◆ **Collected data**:
******

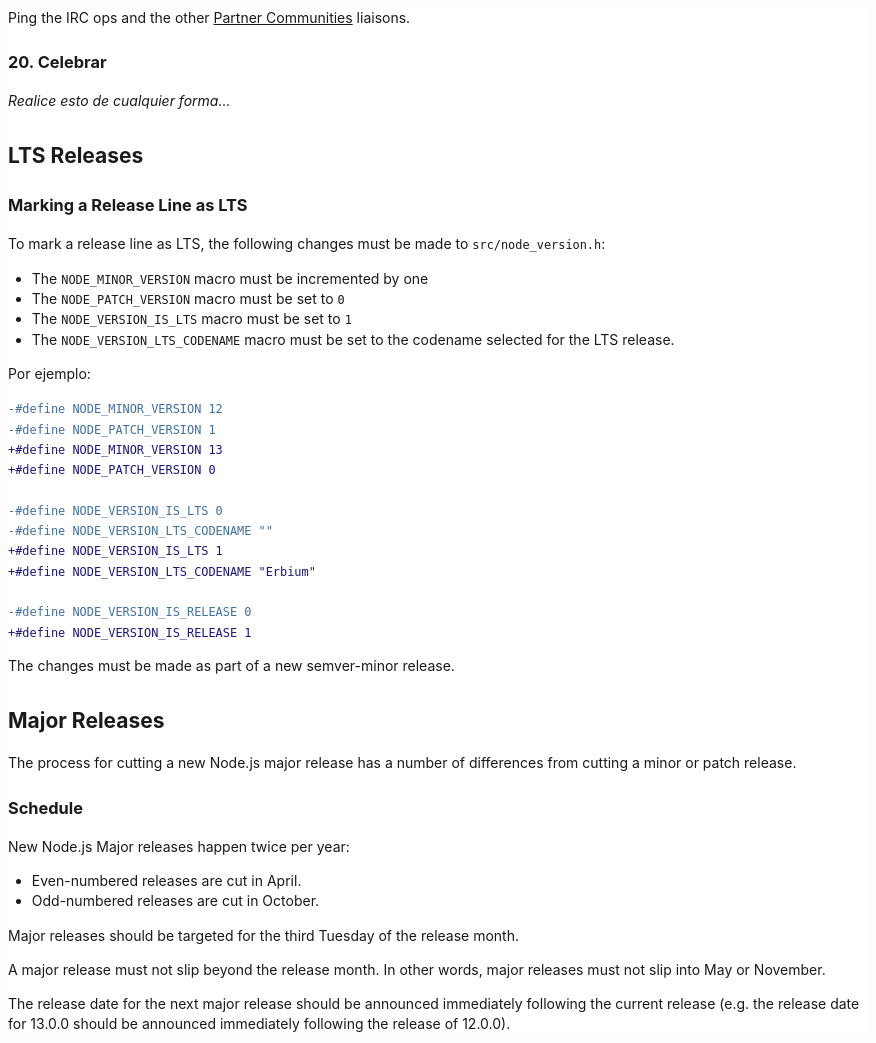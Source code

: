 Ping the IRC ops and the other [Partner Communities](https://github.com/nodejs/community-committee/blob/master/governance/PARTNER_COMMUNITIES.md) liaisons.

### 20. Celebrar

_Realice esto de cualquier forma..._

## LTS Releases

### Marking a Release Line as LTS

To mark a release line as LTS, the following changes must be made to `src/node_version.h`:

* The `NODE_MINOR_VERSION` macro must be incremented by one
* The `NODE_PATCH_VERSION` macro must be set to `0`
* The `NODE_VERSION_IS_LTS` macro must be set to `1`
* The `NODE_VERSION_LTS_CODENAME` macro must be set to the codename selected for the LTS release.

Por ejemplo:

```diff
-#define NODE_MINOR_VERSION 12
-#define NODE_PATCH_VERSION 1
+#define NODE_MINOR_VERSION 13
+#define NODE_PATCH_VERSION 0

-#define NODE_VERSION_IS_LTS 0
-#define NODE_VERSION_LTS_CODENAME ""
+#define NODE_VERSION_IS_LTS 1
+#define NODE_VERSION_LTS_CODENAME "Erbium"

-#define NODE_VERSION_IS_RELEASE 0
+#define NODE_VERSION_IS_RELEASE 1
```

The changes must be made as part of a new semver-minor release.

## Major Releases

The process for cutting a new Node.js major release has a number of differences from cutting a minor or patch release.

### Schedule

New Node.js Major releases happen twice per year:

* Even-numbered releases are cut in April.
* Odd-numbered releases are cut in October.

Major releases should be targeted for the third Tuesday of the release month.

A major release must not slip beyond the release month. In other words, major releases must not slip into May or November.

The release date for the next major release should be announced immediately following the current release (e.g. the release date for 13.0.0 should be announced immediately following the release of 12.0.0).
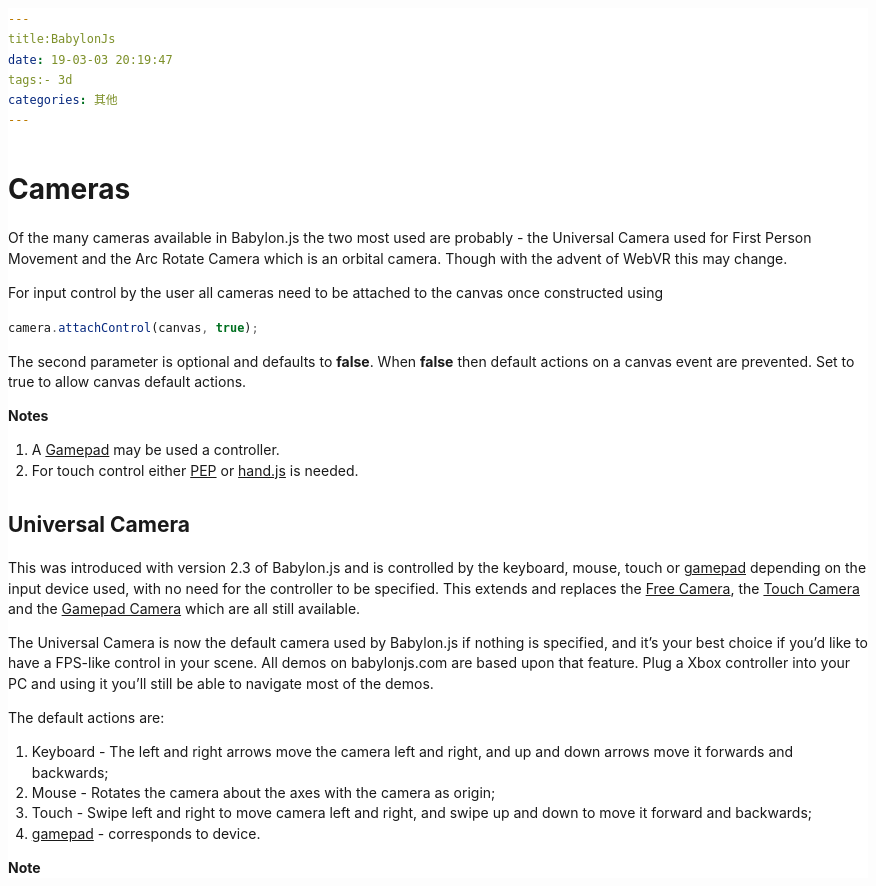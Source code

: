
 ```yaml
---
title:BabylonJs
date: 19-03-03 20:19:47
tags:- 3d
categories: 其他
---
```


# Cameras

Of the many cameras available in Babylon.js the two most used are probably - the Universal Camera used for First Person Movement and the Arc Rotate Camera which is an orbital camera. Though with the advent of WebVR this may change.

For input control by the user all cameras need to be attached to the canvas once constructed using

```javascript
camera.attachControl(canvas, true);
```

The second parameter is optional and defaults to **false**. When **false** then default actions on a canvas event are prevented. Set to true to allow canvas default actions.

**Notes**

1. A [Gamepad](https://doc.babylonjs.com/How_To/how_to_use_gamepads) may be used a controller.
2. For touch control either [PEP](https://github.com/jquery/PEP) or [hand.js](https://github.com/Deltakosh/handjs) is needed.

## Universal Camera

This was introduced with version 2.3 of Babylon.js and is controlled by the keyboard, mouse, touch or [gamepad](https://doc.babylonjs.com/How_To/how_to_use_gamepads) depending on the input device used, with no need for the controller to be specified. This extends and replaces the [Free Camera](https://doc.babylonjs.com/api/classes/babylon.freecamera), the [Touch Camera](https://doc.babylonjs.com/api/classes/babylon.touchcamera) and the [Gamepad Camera](https://doc.babylonjs.com/api/classes/babylon.gamepadcamera) which are all still available.

The Universal Camera is now the default camera used by Babylon.js if nothing is specified, and it’s your best choice if you’d like to have a FPS-like control in your scene. All demos on babylonjs.com are based upon that feature. Plug a Xbox controller into your PC and using it you’ll still be able to navigate most of the demos.

The default actions are:

1. Keyboard - The left and right arrows move the camera left and right, and up and down arrows move it forwards and backwards;
2. Mouse - Rotates the camera about the axes with the camera as origin;
3. Touch - Swipe left and right to move camera left and right, and swipe up and down to move it forward and backwards;
4. [gamepad](https://doc.babylonjs.com/How_To/how_to_use_gamepads) - corresponds to device.

**Note**
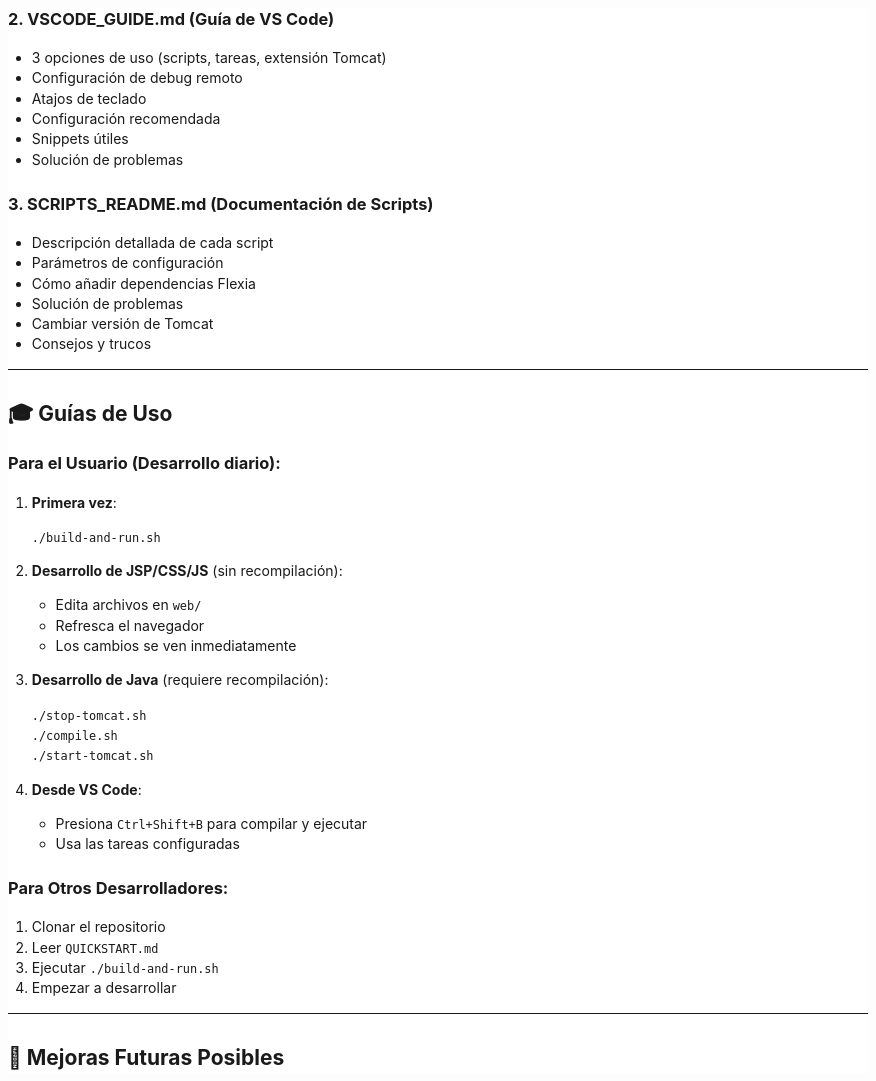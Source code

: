 ### 2. VSCODE_GUIDE.md (Guía de VS Code)
- 3 opciones de uso (scripts, tareas, extensión Tomcat)
- Configuración de debug remoto
- Atajos de teclado
- Configuración recomendada
- Snippets útiles
- Solución de problemas

### 3. SCRIPTS_README.md (Documentación de Scripts)
- Descripción detallada de cada script
- Parámetros de configuración
- Cómo añadir dependencias Flexia
- Solución de problemas
- Cambiar versión de Tomcat
- Consejos y trucos

---

## 🎓 Guías de Uso

### Para el Usuario (Desarrollo diario):

1. **Primera vez**:
   ```bash
   ./build-and-run.sh
   ```

2. **Desarrollo de JSP/CSS/JS** (sin recompilación):
   - Edita archivos en `web/`
   - Refresca el navegador
   - Los cambios se ven inmediatamente

3. **Desarrollo de Java** (requiere recompilación):
   ```bash
   ./stop-tomcat.sh
   ./compile.sh
   ./start-tomcat.sh
   ```

4. **Desde VS Code**:
   - Presiona `Ctrl+Shift+B` para compilar y ejecutar
   - Usa las tareas configuradas

### Para Otros Desarrolladores:

1. Clonar el repositorio
2. Leer `QUICKSTART.md`
3. Ejecutar `./build-and-run.sh`
4. Empezar a desarrollar

---

## 🔮 Mejoras Futuras Posibles
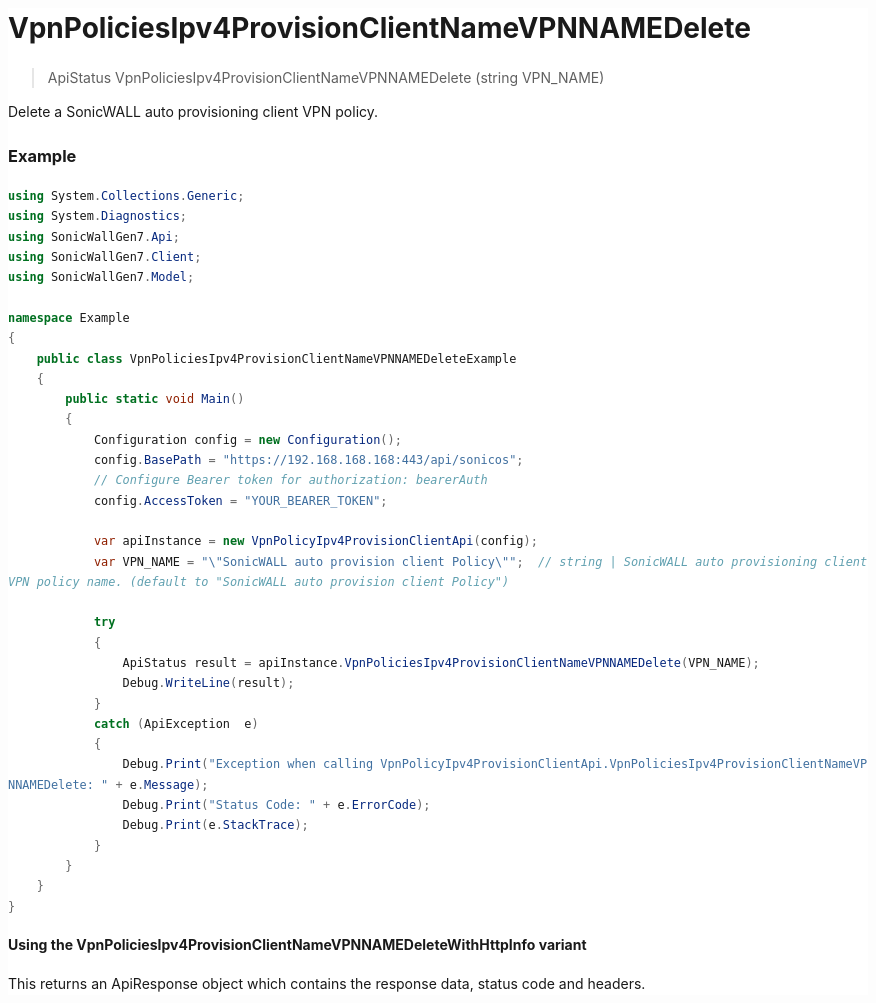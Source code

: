 <a id="vpnpoliciesipv4provisionclientnamevpnnamedelete"></a>
# **VpnPoliciesIpv4ProvisionClientNameVPNNAMEDelete**
> ApiStatus VpnPoliciesIpv4ProvisionClientNameVPNNAMEDelete (string VPN_NAME)



Delete a SonicWALL auto provisioning client VPN policy.

### Example
```csharp
using System.Collections.Generic;
using System.Diagnostics;
using SonicWallGen7.Api;
using SonicWallGen7.Client;
using SonicWallGen7.Model;

namespace Example
{
    public class VpnPoliciesIpv4ProvisionClientNameVPNNAMEDeleteExample
    {
        public static void Main()
        {
            Configuration config = new Configuration();
            config.BasePath = "https://192.168.168.168:443/api/sonicos";
            // Configure Bearer token for authorization: bearerAuth
            config.AccessToken = "YOUR_BEARER_TOKEN";

            var apiInstance = new VpnPolicyIpv4ProvisionClientApi(config);
            var VPN_NAME = "\"SonicWALL auto provision client Policy\"";  // string | SonicWALL auto provisioning client VPN policy name. (default to "SonicWALL auto provision client Policy")

            try
            {
                ApiStatus result = apiInstance.VpnPoliciesIpv4ProvisionClientNameVPNNAMEDelete(VPN_NAME);
                Debug.WriteLine(result);
            }
            catch (ApiException  e)
            {
                Debug.Print("Exception when calling VpnPolicyIpv4ProvisionClientApi.VpnPoliciesIpv4ProvisionClientNameVPNNAMEDelete: " + e.Message);
                Debug.Print("Status Code: " + e.ErrorCode);
                Debug.Print(e.StackTrace);
            }
        }
    }
}
```

#### Using the VpnPoliciesIpv4ProvisionClientNameVPNNAMEDeleteWithHttpInfo variant
This returns an ApiResponse object which contains the response data, status code and headers.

******

◆ **To do**:
Your answer should consist solely of the lines above from the line with "## LTS Releases" to the line with "Major releases should", both included, reproduced exactly.

◆ **Written answer**:
## LTS Releases

### Marking a Release Line as LTS

To mark a release line as LTS, the following changes must be made to `src/node_version.h`:

* The `NODE_MINOR_VERSION` macro must be incremented by one
* The `NODE_PATCH_VERSION` macro must be set to `0`
* The `NODE_VERSION_IS_LTS` macro must be set to `1`
* The `NODE_VERSION_LTS_CODENAME` macro must be set to the codename selected for the LTS release.

Por ejemplo:

```diff
-#define NODE_MINOR_VERSION 12
-#define NODE_PATCH_VERSION 1
+#define NODE_MINOR_VERSION 13
+#define NODE_PATCH_VERSION 0

-#define NODE_VERSION_IS_LTS 0
-#define NODE_VERSION_LTS_CODENAME ""
+#define NODE_VERSION_IS_LTS 1
+#define NODE_VERSION_LTS_CODENAME "Erbium"

-#define NODE_VERSION_IS_RELEASE 0
+#define NODE_VERSION_IS_RELEASE 1
```

The changes must be made as part of a new semver-minor release.

## Major Releases

The process for cutting a new Node.js major release has a number of differences from cutting a minor or patch release.

### Schedule

New Node.js Major releases happen twice per year:

* Even-numbered releases are cut in April.
* Odd-numbered releases are cut in October.

Major releases should be targeted for the third Tuesday of the release month.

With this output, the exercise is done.